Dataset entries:
= = =
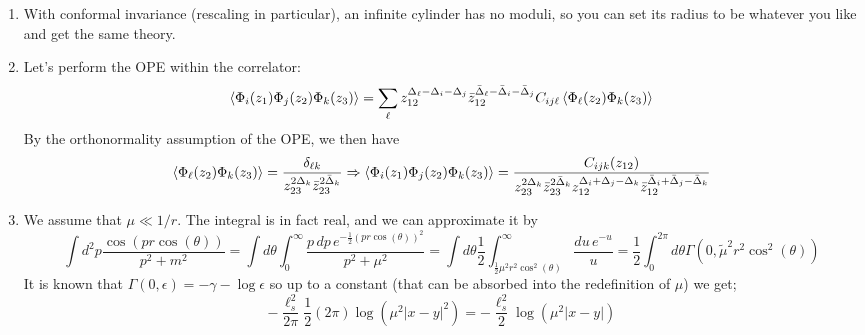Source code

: \documentclass[11pt]{article}
\begin{document}
\begin{enumerate}
	 
	
%
	\item With conformal invariance (rescaling in particular), an infinite cylinder has no moduli, so you can set its radius to be whatever you like and get the same theory. 
	
	\item Let's perform the OPE within the correlator: 
	\[
		\braket{\Phi_i(z_1) \Phi_j(z_2) \Phi_k (z_3)} = \sum_{\ell} z_{12}^{\Delta_\ell - \Delta_i - \Delta_j} \bar z_{12}^{\bar \Delta_\ell - \bar \Delta_i - \bar \Delta_j} C_{ij\ell} \braket{ \Phi_{\ell}(z_2) \Phi_k(z_3)}
	\]
	By the orthonormality assumption of the OPE, we then have
	\[
	\braket{\Phi_\ell(z_2) \Phi_k (z_3)} = \frac{\delta_{\ell k}}{z_{23}^{2\Delta_k} \bar z_{23}^{2 \bar \Delta_k} }	\Rightarrow \braket{\Phi_i(z_1) \Phi_j(z_2) \Phi_k (z_3)} = \frac{C_{ijk} (z_{12})}{z_{23}^{2 \Delta_k} \bar z_{23}^{2 \bar \Delta_k} z_{12}^{\Delta_i+\Delta_j - \Delta_k} \bar z_{12}^{\bar \Delta_i+\bar \Delta_j - \bar \Delta_k} }
	\] 
	\item We assume that $\mu \ll 1/r$. The integral is in fact real, and we can approximate it by 
	\[
		\int d^2 p \frac{\cos(p r \cos(\theta))}{p^2 + m^2} = \int d\theta \int_0^\infty \frac{p\, dp\, e^{-\frac12 (p r \cos(\theta))^2}}{p^2 + \mu^2} = \int d\theta \frac12 \int_{\frac12 \mu^2 r^2 \cos^2(\theta)}^\infty \frac{du\, e^{-u}}{u} = \frac12 \int_{0}^{2\pi} d\theta \Gamma(0, \tilde \mu^2 r^2 \cos^2(\theta))
	\]
	It is known that $\Gamma(0, \epsilon) = -\gamma - \log \epsilon$ so up to a constant (that can be absorbed into the redefinition of $\mu$) we get;
	\[
		-\frac{\ell_s^2}{2\pi} \frac12 (2 \pi) \log(\mu^2 |x-y|^2) = - \frac{\ell_s^2}{2} \log(\mu^2 |x-y|)
	\]
	

\end{enumerate}
\end{document}
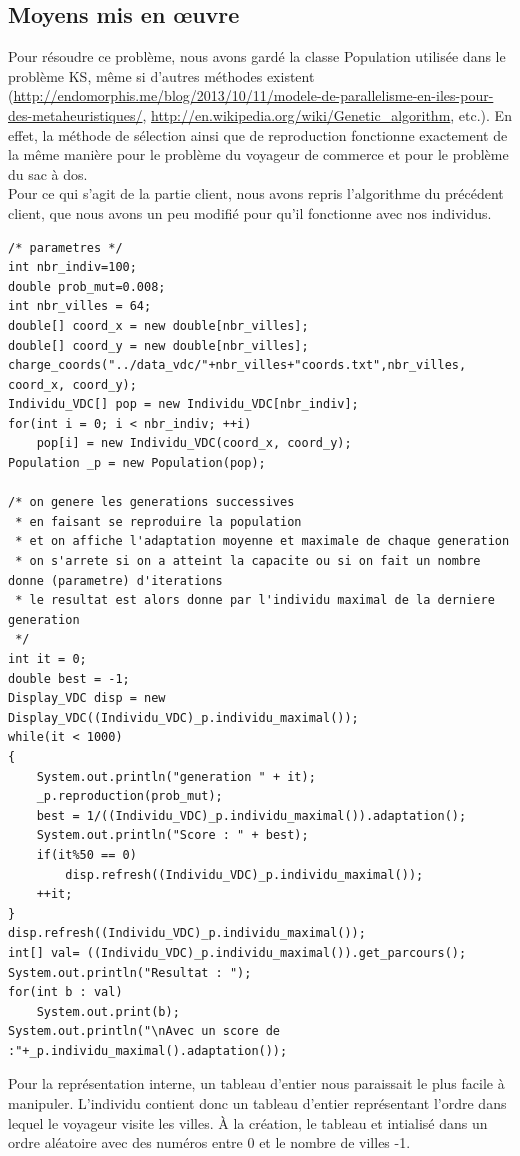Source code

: \documentclass{article}
\begin{document}
\subsection{Moyens mis en \oe uvre}
Pour résoudre ce problème, nous avons gardé la classe Population utilisée dans le problème KS, même si d'autres méthodes existent (\url{http://endomorphis.me/blog/2013/10/11/modele-de-parallelisme-en-iles-pour-des-metaheuristiques/}, \url{http://en.wikipedia.org/wiki/Genetic_algorithm}, etc.). En effet, la méthode de sélection ainsi que de reproduction fonctionne exactement de la même manière pour le problème du voyageur de commerce et pour le problème du sac à dos.\\
Pour ce qui s'agit de la partie client, nous avons repris l'algorithme du précédent client, que nous avons un peu modifié pour qu'il fonctionne avec nos individus.
\begin{verbatim}
/* parametres */ 
int nbr_indiv=100;
double prob_mut=0.008;
int nbr_villes = 64;
double[] coord_x = new double[nbr_villes];
double[] coord_y = new double[nbr_villes];
charge_coords("../data_vdc/"+nbr_villes+"coords.txt",nbr_villes, coord_x, coord_y);
Individu_VDC[] pop = new Individu_VDC[nbr_indiv];
for(int i = 0; i < nbr_indiv; ++i)
	pop[i] = new Individu_VDC(coord_x, coord_y);
Population _p = new Population(pop);

/* on genere les generations successives
 * en faisant se reproduire la population
 * et on affiche l'adaptation moyenne et maximale de chaque generation
 * on s'arrete si on a atteint la capacite ou si on fait un nombre donne (parametre) d'iterations
 * le resultat est alors donne par l'individu maximal de la derniere generation
 */
int it = 0;
double best = -1;
Display_VDC disp = new Display_VDC((Individu_VDC)_p.individu_maximal());
while(it < 1000)
{
	System.out.println("generation " + it);
	_p.reproduction(prob_mut);
	best = 1/((Individu_VDC)_p.individu_maximal()).adaptation();
	System.out.println("Score : " + best);
	if(it%50 == 0)
		disp.refresh((Individu_VDC)_p.individu_maximal());
	++it;
}
disp.refresh((Individu_VDC)_p.individu_maximal());
int[] val= ((Individu_VDC)_p.individu_maximal()).get_parcours();
System.out.println("Resultat : ");
for(int b : val)
	System.out.print(b);
System.out.println("\nAvec un score de :"+_p.individu_maximal().adaptation());
\end{verbatim}
Pour la représentation interne, un tableau d'entier nous paraissait le plus facile à manipuler. L'individu contient donc un tableau d'entier représentant l'ordre dans lequel le voyageur visite les villes. À la création, le tableau et intialisé dans un ordre aléatoire avec des numéros entre 0 et le nombre de villes -1.
\end{document}
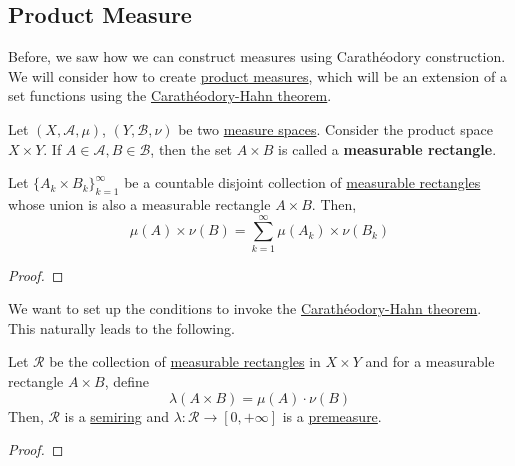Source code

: \subsection{Product Measure} 

  Before, we saw how we can construct measures using Carathéodory construction. We will consider how to create \hyperref[def:product-measure]{product measures}, which will be an extension of a set functions using the \hyperref[thm:caratheodory-hahn-theorem]{Carathéodory-Hahn theorem}. 

  \begin{definition}
    \label{def:measurable-rectangle}
    Let $(X, \mathcal{A}, \mu)$, $(Y, \mathcal{B}, \nu)$ be two \hyperref[def:measure-space]{measure spaces}. Consider the product space $X \times Y$. If $A \in \mathcal{A}, B \in \mathcal{B}$, then the set $A \times B$ is called a \textbf{measurable rectangle}. 
  \end{definition}

  \begin{lemma}
    \label{thm:countable-additivity-over-measurable-rectangles}
 
    Let $\{A_k \times B_k\}_{k=1}^\infty$ be a countable disjoint collection of \hyperref[def:measurable-rectangle]{measurable rectangles} whose union is also a measurable rectangle $A \times B$. Then, 
    \begin{equation}
      \mu(A) \times \nu(B) = \sum_{k=1}^\infty \mu(A_k) \times \nu(B_k)
    \end{equation}
  \end{lemma}
  \begin{proof}
    
  \end{proof}

  We want to set up the conditions to invoke the \hyperref[thm:caratheodory-hahn-theorem]{Carathéodory-Hahn theorem}. This naturally leads to the following. 

  \begin{theorem}
    \label{thm:measurable-rectangles-form-a-semialgebra}
    Let $\mathcal{R}$ be the collection of \hyperref[def:measurable-rectangle]{measurable rectangles} in $X \times Y$ and for a measurable rectangle $A \times B$, define 
    \begin{equation}
      \lambda(A \times B) = \mu(A) \cdot \nu(B)
    \end{equation}
    Then, $\mathcal{R}$ is a \hyperref[def:semiring]{semiring} and $\lambda: \mathcal{R} \to [0, +\infty]$ is a \hyperref[def:premeasure]{premeasure}. 
  \end{theorem}
  \begin{proof}
    
  \end{proof}

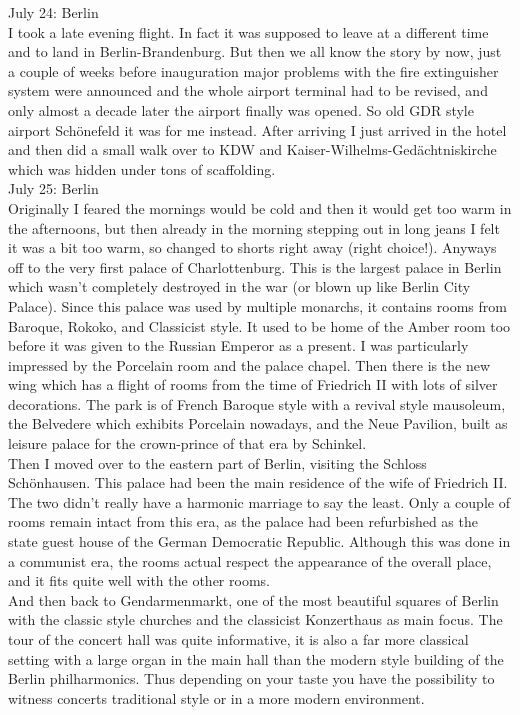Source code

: July 24: Berlin\\
I took a late evening flight. In fact it was supposed to leave at a different time and to land in Berlin-Brandenburg. But then we all know the story by now, just a couple of weeks before inauguration major problems with the fire extinguisher system were announced and the whole airport terminal had to be revised, and only almost a decade later the airport finally was opened. So old GDR style airport Sch\"onefeld it was for me instead. After arriving I just arrived in the hotel and then did a small walk over to KDW and Kaiser-Wilhelms-Ged\"achtniskirche which was hidden under tons of scaffolding.\\

July 25: Berlin\\
Originally I feared the mornings would be cold and then it would get too warm in the afternoons, but then already in the morning stepping out in long jeans I felt it was a bit too warm, so changed to shorts right away (right choice!). Anyways off to the very first palace of Charlottenburg. This is the largest palace in Berlin which wasn't completely destroyed in the war (or blown up like Berlin City Palace). Since this palace was used by multiple monarchs, it contains rooms from Baroque, Rokoko, and Classicist style. It used to be home of the Amber room too before it was given to the Russian Emperor as a present. I was particularly impressed by the Porcelain room and the palace chapel. Then there is the new wing which has a flight of rooms from the time of Friedrich II with lots of silver decorations. The park is of French Baroque style with a revival style mausoleum, the Belvedere which exhibits Porcelain nowadays, and the Neue Pavilion, built as leisure palace for the crown-prince of that era by Schinkel.\\
Then I moved over to the eastern part of Berlin, visiting the Schloss Sch\"onhausen. This palace had been the main residence of the wife of Friedrich II. The two didn't really have a harmonic marriage to say the least. Only a couple of rooms remain intact from this era, as the palace had been refurbished as the state guest house of the German Democratic Republic. Although this was done in a communist era, the rooms actual respect the appearance of the overall place, and it fits quite well with the other rooms.\\
And then back to Gendarmenmarkt, one of the most beautiful squares of Berlin with the classic style churches and the classicist Konzerthaus as main focus. The tour of the concert hall was quite informative, it is also a far more classical setting with a large organ in the main hall than the modern style building of the Berlin philharmonics. Thus depending on your taste you have the possibility to witness concerts traditional style or in a more modern environment. \\
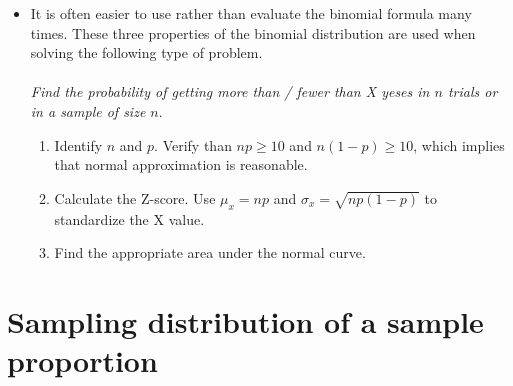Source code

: \begin{itemize}
\item It is often easier to use  rather than evaluate the binomial formula many times. These three properties of the binomial distribution are used when solving the following type of problem.  
\\
\\ \textit{Find the probability of getting more than / fewer than X yeses in $n$ trials or in a sample of size $n$}.  
\begin{enumerate}\vspace{-1mm}
\setlength{\itemsep}{0mm}
\item Identify $n$ and $p$. Verify than $np\ge 10$ and $n(1-p)\ge 10$, which implies that normal approximation is reasonable. 
\item Calculate the Z-score.  Use $\mu_x = np$ and $\sigma_x = \sqrt{np(1-p)}$ to standardize the X value.  
\item Find the appropriate area under the normal curve.   
\end{enumerate}

\end{itemize}


{}



\section[Sampling distribution of a sample proportion]{Sampling distribution of a sample proportion }
\label{distributionphat}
= = =
* _REQUIREMENT_
Nothing but the lines from the top of the data above through the line containing "Pour résoudre ce" should be output, exactly as written and without the pictures.

* _RESULT FOR THIS TASK_
Source code

: \documentclass[11pt]{article}
\begin{document}
\begin{enumerate}
	 
	
%
	\item With conformal invariance (rescaling in particular), an infinite cylinder has no moduli, so you can set its radius to be whatever you like and get the same theory. 
	
	\item Let's perform the OPE within the correlator: 
	\[
		\braket{\Phi_i(z_1) \Phi_j(z_2) \Phi_k (z_3)} = \sum_{\ell} z_{12}^{\Delta_\ell - \Delta_i - \Delta_j} \bar z_{12}^{\bar \Delta_\ell - \bar \Delta_i - \bar \Delta_j} C_{ij\ell} \braket{ \Phi_{\ell}(z_2) \Phi_k(z_3)}
	\]
	By the orthonormality assumption of the OPE, we then have
	\[
	\braket{\Phi_\ell(z_2) \Phi_k (z_3)} = \frac{\delta_{\ell k}}{z_{23}^{2\Delta_k} \bar z_{23}^{2 \bar \Delta_k} }	\Rightarrow \braket{\Phi_i(z_1) \Phi_j(z_2) \Phi_k (z_3)} = \frac{C_{ijk} (z_{12})}{z_{23}^{2 \Delta_k} \bar z_{23}^{2 \bar \Delta_k} z_{12}^{\Delta_i+\Delta_j - \Delta_k} \bar z_{12}^{\bar \Delta_i+\bar \Delta_j - \bar \Delta_k} }
	\] 
	\item We assume that $\mu \ll 1/r$. The integral is in fact real, and we can approximate it by 
	\[
		\int d^2 p \frac{\cos(p r \cos(\theta))}{p^2 + m^2} = \int d\theta \int_0^\infty \frac{p\, dp\, e^{-\frac12 (p r \cos(\theta))^2}}{p^2 + \mu^2} = \int d\theta \frac12 \int_{\frac12 \mu^2 r^2 \cos^2(\theta)}^\infty \frac{du\, e^{-u}}{u} = \frac12 \int_{0}^{2\pi} d\theta \Gamma(0, \tilde \mu^2 r^2 \cos^2(\theta))
	\]
	It is known that $\Gamma(0, \epsilon) = -\gamma - \log \epsilon$ so up to a constant (that can be absorbed into the redefinition of $\mu$) we get;
	\[
		-\frac{\ell_s^2}{2\pi} \frac12 (2 \pi) \log(\mu^2 |x-y|^2) = - \frac{\ell_s^2}{2} \log(\mu^2 |x-y|)
	\]
	

\end{enumerate}
\end{document}
Source code

: \documentclass{article}
\begin{document}
\subsection{Moyens mis en \oe uvre}
Pour résoudre ce problème, nous avons gardé la classe Population utilisée dans le problème KS, même si d'autres méthodes existent (\url{http://endomorphis.me/blog/2013/10/11/modele-de-parallelisme-en-iles-pour-des-metaheuristiques/}, \url{http://en.wikipedia.org/wiki/Genetic_algorithm}, etc.). En effet, la méthode de sélection ainsi que de reproduction fonctionne exactement de la même manière pour le problème du voyageur de commerce et pour le problème du sac à dos.\\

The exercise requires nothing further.